→ EXERCISE PROMPT:
Reproduce each line of the data exactly as it is.

→ AVAILABLE DATA:
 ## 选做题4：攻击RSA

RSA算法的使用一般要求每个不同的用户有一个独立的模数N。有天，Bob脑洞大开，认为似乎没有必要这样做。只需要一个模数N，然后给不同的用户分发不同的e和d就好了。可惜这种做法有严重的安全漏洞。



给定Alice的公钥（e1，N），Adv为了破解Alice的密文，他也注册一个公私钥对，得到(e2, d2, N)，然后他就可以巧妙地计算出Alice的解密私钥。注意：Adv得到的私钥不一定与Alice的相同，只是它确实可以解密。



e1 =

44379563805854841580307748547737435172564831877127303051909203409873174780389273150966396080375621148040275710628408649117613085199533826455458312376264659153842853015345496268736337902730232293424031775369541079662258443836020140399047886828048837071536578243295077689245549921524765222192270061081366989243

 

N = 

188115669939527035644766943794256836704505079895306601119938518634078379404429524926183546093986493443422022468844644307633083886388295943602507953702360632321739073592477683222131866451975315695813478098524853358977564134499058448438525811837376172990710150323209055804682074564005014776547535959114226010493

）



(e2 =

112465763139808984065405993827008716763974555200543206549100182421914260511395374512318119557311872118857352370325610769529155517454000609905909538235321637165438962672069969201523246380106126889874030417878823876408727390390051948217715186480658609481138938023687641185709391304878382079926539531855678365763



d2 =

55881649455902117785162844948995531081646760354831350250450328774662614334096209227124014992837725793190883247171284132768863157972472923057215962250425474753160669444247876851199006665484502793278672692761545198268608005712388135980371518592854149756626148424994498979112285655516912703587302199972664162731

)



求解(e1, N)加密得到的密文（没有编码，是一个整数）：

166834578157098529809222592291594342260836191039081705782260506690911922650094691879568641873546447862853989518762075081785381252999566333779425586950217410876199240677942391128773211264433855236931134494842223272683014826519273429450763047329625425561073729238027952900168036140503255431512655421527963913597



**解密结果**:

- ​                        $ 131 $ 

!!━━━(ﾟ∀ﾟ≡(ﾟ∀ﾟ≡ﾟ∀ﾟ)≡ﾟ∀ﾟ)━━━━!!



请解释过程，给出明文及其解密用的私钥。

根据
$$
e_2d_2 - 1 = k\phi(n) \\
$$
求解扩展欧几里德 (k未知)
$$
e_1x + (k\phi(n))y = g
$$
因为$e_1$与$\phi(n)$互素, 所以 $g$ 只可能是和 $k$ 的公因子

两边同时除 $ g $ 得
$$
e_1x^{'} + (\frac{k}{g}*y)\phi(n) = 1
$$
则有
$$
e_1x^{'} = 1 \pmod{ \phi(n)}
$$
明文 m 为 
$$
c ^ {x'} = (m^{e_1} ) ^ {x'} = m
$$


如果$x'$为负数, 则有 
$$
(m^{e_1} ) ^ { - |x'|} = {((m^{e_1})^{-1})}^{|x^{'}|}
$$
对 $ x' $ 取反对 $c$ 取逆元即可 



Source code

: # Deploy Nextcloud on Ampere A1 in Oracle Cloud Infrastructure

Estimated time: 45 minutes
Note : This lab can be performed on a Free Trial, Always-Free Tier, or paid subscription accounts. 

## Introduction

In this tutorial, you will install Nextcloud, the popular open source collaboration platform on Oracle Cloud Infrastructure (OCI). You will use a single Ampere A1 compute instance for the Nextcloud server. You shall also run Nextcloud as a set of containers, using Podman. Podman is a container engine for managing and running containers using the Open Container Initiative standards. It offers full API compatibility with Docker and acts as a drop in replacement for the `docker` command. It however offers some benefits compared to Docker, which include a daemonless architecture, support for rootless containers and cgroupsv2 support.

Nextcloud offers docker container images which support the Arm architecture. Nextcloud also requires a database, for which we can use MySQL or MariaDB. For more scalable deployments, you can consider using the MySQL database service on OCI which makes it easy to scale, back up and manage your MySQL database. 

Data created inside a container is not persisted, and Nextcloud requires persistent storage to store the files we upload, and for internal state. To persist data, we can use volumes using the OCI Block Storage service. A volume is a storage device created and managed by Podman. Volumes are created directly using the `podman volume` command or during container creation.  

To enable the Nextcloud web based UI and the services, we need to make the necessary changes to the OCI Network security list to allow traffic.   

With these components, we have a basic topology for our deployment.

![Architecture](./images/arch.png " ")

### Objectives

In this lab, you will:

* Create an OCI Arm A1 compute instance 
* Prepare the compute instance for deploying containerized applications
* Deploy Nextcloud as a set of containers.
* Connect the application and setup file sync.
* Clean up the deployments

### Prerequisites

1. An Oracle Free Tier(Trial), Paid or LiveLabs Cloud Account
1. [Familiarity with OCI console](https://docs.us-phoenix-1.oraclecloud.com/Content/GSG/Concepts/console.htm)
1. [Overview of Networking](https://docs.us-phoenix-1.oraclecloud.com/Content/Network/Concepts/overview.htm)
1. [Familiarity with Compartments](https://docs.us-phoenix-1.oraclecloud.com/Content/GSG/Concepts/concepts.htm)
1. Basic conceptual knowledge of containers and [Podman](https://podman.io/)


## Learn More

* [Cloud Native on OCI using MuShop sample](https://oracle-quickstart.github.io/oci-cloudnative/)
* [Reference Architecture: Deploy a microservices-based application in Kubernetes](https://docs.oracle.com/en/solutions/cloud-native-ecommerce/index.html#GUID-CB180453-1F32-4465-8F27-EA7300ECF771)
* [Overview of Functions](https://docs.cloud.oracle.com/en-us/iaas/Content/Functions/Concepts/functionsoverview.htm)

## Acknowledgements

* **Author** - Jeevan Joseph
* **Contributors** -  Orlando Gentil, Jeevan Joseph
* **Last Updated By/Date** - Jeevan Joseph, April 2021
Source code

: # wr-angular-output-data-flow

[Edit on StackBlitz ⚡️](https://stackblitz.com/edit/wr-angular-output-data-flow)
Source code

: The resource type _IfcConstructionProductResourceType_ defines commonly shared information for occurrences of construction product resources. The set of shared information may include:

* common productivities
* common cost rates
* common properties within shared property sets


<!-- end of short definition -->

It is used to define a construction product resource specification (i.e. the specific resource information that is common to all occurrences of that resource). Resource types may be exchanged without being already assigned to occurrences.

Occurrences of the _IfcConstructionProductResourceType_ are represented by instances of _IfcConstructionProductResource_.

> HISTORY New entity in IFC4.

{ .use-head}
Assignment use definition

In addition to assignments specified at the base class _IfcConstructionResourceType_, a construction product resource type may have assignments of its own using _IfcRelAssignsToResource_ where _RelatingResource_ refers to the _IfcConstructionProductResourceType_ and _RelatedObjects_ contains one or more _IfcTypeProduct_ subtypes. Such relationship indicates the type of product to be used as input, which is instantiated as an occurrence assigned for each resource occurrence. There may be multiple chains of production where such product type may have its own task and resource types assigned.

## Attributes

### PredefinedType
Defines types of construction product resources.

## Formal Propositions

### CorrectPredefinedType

→ SOLVED EXERCISE:
 ## 选做题4：攻击RSA

RSA算法的使用一般要求每个不同的用户有一个独立的模数N。有天，Bob脑洞大开，认为似乎没有必要这样做。只需要一个模数N，然后给不同的用户分发不同的e和d就好了。可惜这种做法有严重的安全漏洞。



给定Alice的公钥（e1，N），Adv为了破解Alice的密文，他也注册一个公私钥对，得到(e2, d2, N)，然后他就可以巧妙地计算出Alice的解密私钥。注意：Adv得到的私钥不一定与Alice的相同，只是它确实可以解密。



e1 =

44379563805854841580307748547737435172564831877127303051909203409873174780389273150966396080375621148040275710628408649117613085199533826455458312376264659153842853015345496268736337902730232293424031775369541079662258443836020140399047886828048837071536578243295077689245549921524765222192270061081366989243

 

N = 

188115669939527035644766943794256836704505079895306601119938518634078379404429524926183546093986493443422022468844644307633083886388295943602507953702360632321739073592477683222131866451975315695813478098524853358977564134499058448438525811837376172990710150323209055804682074564005014776547535959114226010493

）



(e2 =

112465763139808984065405993827008716763974555200543206549100182421914260511395374512318119557311872118857352370325610769529155517454000609905909538235321637165438962672069969201523246380106126889874030417878823876408727390390051948217715186480658609481138938023687641185709391304878382079926539531855678365763



d2 =

55881649455902117785162844948995531081646760354831350250450328774662614334096209227124014992837725793190883247171284132768863157972472923057215962250425474753160669444247876851199006665484502793278672692761545198268608005712388135980371518592854149756626148424994498979112285655516912703587302199972664162731

)



求解(e1, N)加密得到的密文（没有编码，是一个整数）：

166834578157098529809222592291594342260836191039081705782260506690911922650094691879568641873546447862853989518762075081785381252999566333779425586950217410876199240677942391128773211264433855236931134494842223272683014826519273429450763047329625425561073729238027952900168036140503255431512655421527963913597



**解密结果**:

- ​                        $ 131 $ 

!!━━━(ﾟ∀ﾟ≡(ﾟ∀ﾟ≡ﾟ∀ﾟ)≡ﾟ∀ﾟ)━━━━!!



请解释过程，给出明文及其解密用的私钥。

根据
$$
e_2d_2 - 1 = k\phi(n) \\
$$
求解扩展欧几里德 (k未知)
$$
e_1x + (k\phi(n))y = g
$$
因为$e_1$与$\phi(n)$互素, 所以 $g$ 只可能是和 $k$ 的公因子

两边同时除 $ g $ 得
$$
e_1x^{'} + (\frac{k}{g}*y)\phi(n) = 1
$$
则有
$$
e_1x^{'} = 1 \pmod{ \phi(n)}
$$
明文 m 为 
$$
c ^ {x'} = (m^{e_1} ) ^ {x'} = m
$$


如果$x'$为负数, 则有 
$$
(m^{e_1} ) ^ { - |x'|} = {((m^{e_1})^{-1})}^{|x^{'}|}
$$
对 $ x' $ 取反对 $c$ 取逆元即可 



Source code

: # Deploy Nextcloud on Ampere A1 in Oracle Cloud Infrastructure

Estimated time: 45 minutes
Note : This lab can be performed on a Free Trial, Always-Free Tier, or paid subscription accounts. 

## Introduction

In this tutorial, you will install Nextcloud, the popular open source collaboration platform on Oracle Cloud Infrastructure (OCI). You will use a single Ampere A1 compute instance for the Nextcloud server. You shall also run Nextcloud as a set of containers, using Podman. Podman is a container engine for managing and running containers using the Open Container Initiative standards. It offers full API compatibility with Docker and acts as a drop in replacement for the `docker` command. It however offers some benefits compared to Docker, which include a daemonless architecture, support for rootless containers and cgroupsv2 support.

Nextcloud offers docker container images which support the Arm architecture. Nextcloud also requires a database, for which we can use MySQL or MariaDB. For more scalable deployments, you can consider using the MySQL database service on OCI which makes it easy to scale, back up and manage your MySQL database. 

Data created inside a container is not persisted, and Nextcloud requires persistent storage to store the files we upload, and for internal state. To persist data, we can use volumes using the OCI Block Storage service. A volume is a storage device created and managed by Podman. Volumes are created directly using the `podman volume` command or during container creation.  

To enable the Nextcloud web based UI and the services, we need to make the necessary changes to the OCI Network security list to allow traffic.   

With these components, we have a basic topology for our deployment.

![Architecture](./images/arch.png " ")

### Objectives

In this lab, you will:

* Create an OCI Arm A1 compute instance 
* Prepare the compute instance for deploying containerized applications
* Deploy Nextcloud as a set of containers.
* Connect the application and setup file sync.
* Clean up the deployments

### Prerequisites

1. An Oracle Free Tier(Trial), Paid or LiveLabs Cloud Account
1. [Familiarity with OCI console](https://docs.us-phoenix-1.oraclecloud.com/Content/GSG/Concepts/console.htm)
1. [Overview of Networking](https://docs.us-phoenix-1.oraclecloud.com/Content/Network/Concepts/overview.htm)
1. [Familiarity with Compartments](https://docs.us-phoenix-1.oraclecloud.com/Content/GSG/Concepts/concepts.htm)
1. Basic conceptual knowledge of containers and [Podman](https://podman.io/)


## Learn More

* [Cloud Native on OCI using MuShop sample](https://oracle-quickstart.github.io/oci-cloudnative/)
* [Reference Architecture: Deploy a microservices-based application in Kubernetes](https://docs.oracle.com/en/solutions/cloud-native-ecommerce/index.html#GUID-CB180453-1F32-4465-8F27-EA7300ECF771)
* [Overview of Functions](https://docs.cloud.oracle.com/en-us/iaas/Content/Functions/Concepts/functionsoverview.htm)

## Acknowledgements

* **Author** - Jeevan Joseph
* **Contributors** -  Orlando Gentil, Jeevan Joseph
* **Last Updated By/Date** - Jeevan Joseph, April 2021
Source code

: # wr-angular-output-data-flow

[Edit on StackBlitz ⚡️](https://stackblitz.com/edit/wr-angular-output-data-flow)
Source code

: The resource type _IfcConstructionProductResourceType_ defines commonly shared information for occurrences of construction product resources. The set of shared information may include:

* common productivities
* common cost rates
* common properties within shared property sets


<!-- end of short definition -->

It is used to define a construction product resource specification (i.e. the specific resource information that is common to all occurrences of that resource). Resource types may be exchanged without being already assigned to occurrences.

Occurrences of the _IfcConstructionProductResourceType_ are represented by instances of _IfcConstructionProductResource_.

> HISTORY New entity in IFC4.

{ .use-head}
Assignment use definition

In addition to assignments specified at the base class _IfcConstructionResourceType_, a construction product resource type may have assignments of its own using _IfcRelAssignsToResource_ where _RelatingResource_ refers to the _IfcConstructionProductResourceType_ and _RelatedObjects_ contains one or more _IfcTypeProduct_ subtypes. Such relationship indicates the type of product to be used as input, which is instantiated as an occurrence assigned for each resource occurrence. There may be multiple chains of production where such product type may have its own task and resource types assigned.

## Attributes

### PredefinedType
Defines types of construction product resources.

## Formal Propositions

### CorrectPredefinedType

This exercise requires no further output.